After a moment, I pulled them in—not to shift into a more human appearance, that wasn’t necessary here like it had been in Japan—but because I needed to stop watching them move while I tried to breathe through everything I had taken on that day.

I knew I would have to drain it all the moment I closed up.

Luckily, the room itself always centered me. The minimalist design, the lingering scent of salt and amber oils, and the driftwood furniture all carried the same calm, steady peace as the cove.

Suctions & Serenity sat on the quieter end of town.

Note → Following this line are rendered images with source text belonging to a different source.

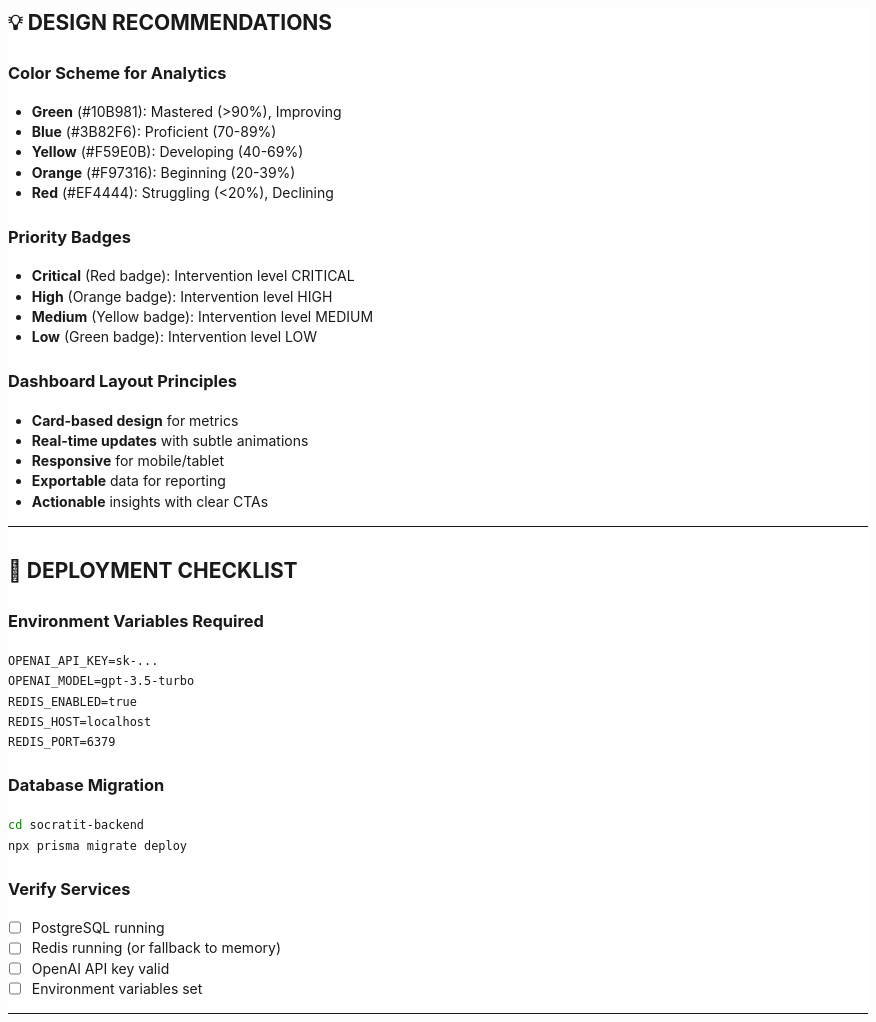 
## 💡 DESIGN RECOMMENDATIONS

### Color Scheme for Analytics
- **Green** (#10B981): Mastered (>90%), Improving
- **Blue** (#3B82F6): Proficient (70-89%)
- **Yellow** (#F59E0B): Developing (40-69%)
- **Orange** (#F97316): Beginning (20-39%)
- **Red** (#EF4444): Struggling (<20%), Declining

### Priority Badges
- **Critical** (Red badge): Intervention level CRITICAL
- **High** (Orange badge): Intervention level HIGH
- **Medium** (Yellow badge): Intervention level MEDIUM
- **Low** (Green badge): Intervention level LOW

### Dashboard Layout Principles
- **Card-based design** for metrics
- **Real-time updates** with subtle animations
- **Responsive** for mobile/tablet
- **Exportable** data for reporting
- **Actionable** insights with clear CTAs

---

## 🚀 DEPLOYMENT CHECKLIST

### Environment Variables Required
```env
OPENAI_API_KEY=sk-...
OPENAI_MODEL=gpt-3.5-turbo
REDIS_ENABLED=true
REDIS_HOST=localhost
REDIS_PORT=6379
```

### Database Migration
```bash
cd socratit-backend
npx prisma migrate deploy
```

### Verify Services
- [ ] PostgreSQL running
- [ ] Redis running (or fallback to memory)
- [ ] OpenAI API key valid
- [ ] Environment variables set

---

From the outside, the building was modest, with frosted glass windows, a carved wooden sign shaped like a curling wave, and wind chimes strung with shell and silver wire that Mina insisted made the place feel “peaceful.”

Inside, everything was intentional, from the low golden lighting to the dark cedar walls that blended with the scent of amber and salt in the air.

The shop itself was simple, just four rooms: a space for clients before and after, the treatment room, my office, and the waiting room, where Mina seemed determined to make it feel like home, adding her own touches every now and then whenever she decided to “decorate.”

Even with the kitschy knickknacks she brought in, I worked hard to maintain a sense of calm throughout the space.

It was deliberate, necessary even, because if I was going to spend my days absorbing so many emotions, I needed somewhere to steady myself that didn’t require running to the waves after every single client.

The floorboards creaked lightly behind me, a soft, familiar sound that didn’t require me to turn to identify it.

Mina had a particular way of moving, quiet but not subtle, like a tide rolling in under fog, smooth but impossible to ignore.

It was probably the sea serpent in her, graceful, fluid, and entirely incapable of being overlooked.

Mina never did anything halfway, and that was exactly what made her the best secretary and employee I had—my only one, for that matter, because hell, one of her was more than enough for me to handle.

“You look deeply thrilled to be alive,” she said, a hint of sarcasm in her voice, no surprise there.